Wednesday, September 25, 2013

No respite? Who is taking care of Ashley?

My focus of late with regard to the Ashley "treatment" has been to go over the primary material (whatever Ashley's parents have written) very carefully. It has been a revelation. Inconsistencies abound. Questionable statements are everywhere to be found. It is deeply distressing that families are being introduced to this "treatment" via the sloppy science and emotional blackmail put forth by the parents. I will be posting a detailed analysis about various topics introduced in the material, hoping to point out the deep flaws in thinking and information that exist in what the parents have put forth.

Below are a few quotes relating specifically to Ashley's care. I will look at them more carefully afterward.
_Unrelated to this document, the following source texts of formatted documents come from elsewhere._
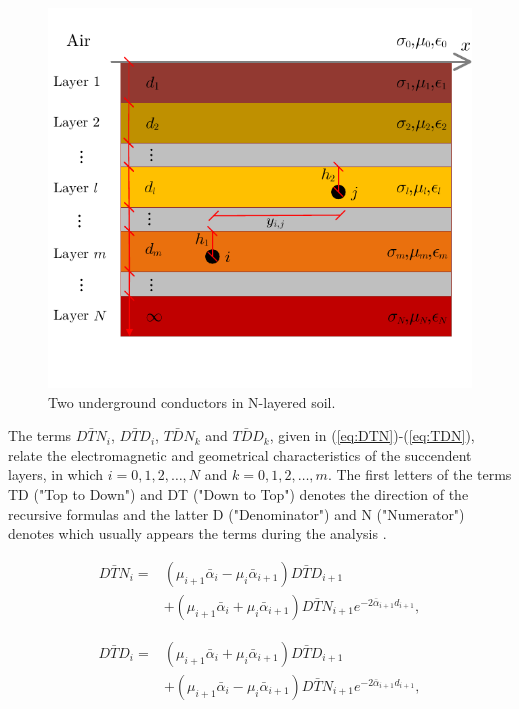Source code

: \documentclass{IEEEtran4PSCC}
\begin{document}
\begin{figure}[hbt]
	\begin{center}
		\includegraphics[width=1\columnwidth]{./fig/multilayered_soil.pdf}
		\caption{Two underground conductors in N-layered soil.}
		\label{fig:NlayeredSoil}
	\end{center}
\end{figure}

The terms $D\bar{T}N_{i}$, $D\bar{T}D_{i}$, $T\bar{D}N_{k}$ and $T\bar{D}D_{k}$, given in (\ref{eq:DTN})-(\ref{eq:TDN}), relate the electromagnetic and geometrical characteristics of the succendent layers, in which $i = 0,1,2,\dots,N$ and $k = 0,1,2,\dots,m$. The first letters of the terms TD ("Top to Down") and DT ("Down to Top") denotes the direction of the recursive formulas and the latter D ("Denominator") and N ("Numerator") denotes which usually appears the terms during the analysis \cite{Tsiamitros2008a}.

\begin{equation}\label{eq:DTN}
	\begin{aligned}
		D\bar{T}N_{i} = {} & (\mu_{i+1}\bar\alpha_{i} - \mu_{i}\bar\alpha_{i+1})D\bar{T}D_{i+1} \\
		& + (\mu_{i+1}\bar\alpha_{i} + \mu_{i}\bar\alpha_{i+1})D\bar{T}N_{i+1}e^{-2\bar\alpha_{i+1}d_{i+1}},
	\end{aligned}
\end{equation}  

\begin{equation}
	\begin{aligned}
		D\bar{T}D_{i} = {} & (\mu_{i+1}\bar\alpha_{i} + \mu_{i}\bar\alpha_{i+1})D\bar{T}D_{i+1} \\
		& + (\mu_{i+1}\bar\alpha_{i} - \mu_{i}\bar\alpha_{i+1})D\bar{T}N_{i+1}e^{-2\bar\alpha_{i+1}d_{i+1}},
	\end{aligned}
\end{equation} 
\end{document}
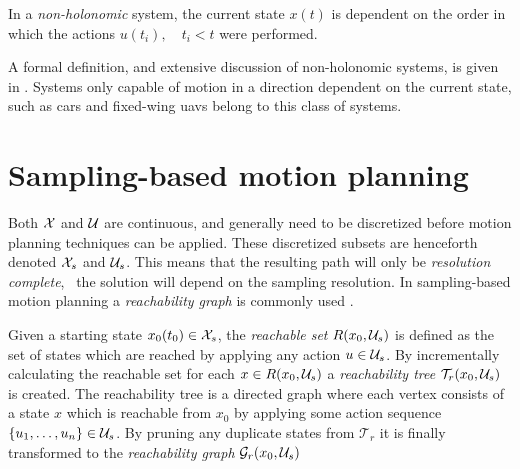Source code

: \begin{definition}
    In a \textit{non-holonomic} system, the current state $x(t)$ is dependent 
    on the order in which the actions $u(t_i),\quad t_i<t$ were performed.
\end{definition}

A formal definition, and extensive discussion of non-holonomic systems, is given 
in \cite[Chapter~15]{planning_algorithms}. Systems only capable of motion in a direction 
dependent on the current state, such as cars and fixed-wing \acp{uav} belong to this class of systems.

\section{Sampling-based motion planning}
Both $\mathcal{X}$ and $\mathcal{U}$ are continuous, and generally need to be discretized 
before motion planning techniques can be applied. These discretized subsets are henceforth denoted $\mathcal{X}_s$ and $\mathcal{U}_s$. This means that the resulting path will only be \textit{resolution complete}, \ie\  
the solution will depend on the sampling resolution. In sampling-based
motion planning a \textit{reachability graph} is commonly used \cite{planning_algorithms}.

\begin{definition}\label{def:reach_graph}
    Given a starting state $x_0(t_0)\in\mathcal{X}_s$, the \textit{reachable set} 
    $R(x_0, \mathcal{U}_s)$ is defined as the set of states which are reached by applying any action $u\in\mathcal{U}_s$.
    By incrementally calculating the reachable set for each $x\in R(x_0, \mathcal{U}_s)$ a \textit{reachability tree} $\mathcal{T}_r(x_0, \mathcal{U}_s)$ is created.
    The reachability tree is a directed graph where each vertex consists of a state $x$ which is reachable from $x_0$ by applying some action sequence 
    $\{u_1,\hdots,u_n\}\in\mathcal{U}_s$. By pruning any duplicate states from $\mathcal{T}_r$ it is finally transformed to the \textit{reachability graph} $\mathcal{G}_r(x_0, \mathcal{U}_s)$
\end{definition}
Also, those that think a lift will do, simply have no clue. Any caregiver with direct experience can understand these points (http://www.theguardian.com/society/2012/mar/15/ashley-treatment-email-exchange)

Ashley could not be moved as frequently or be as included in family life, and we would
not experience the joy of being an intact family as often  (http://pillowangel.org/Ashley%20Treatment%20v7.pdf)

The main benefit of the height and weight reduction is that Ashley can be moved
considerably more often, which is extremely beneficial to her health and well being.
Currently, one person can carry Ashley, versus requiring two people or a hoisting harness
and ropes, should she have grown larger. (as above)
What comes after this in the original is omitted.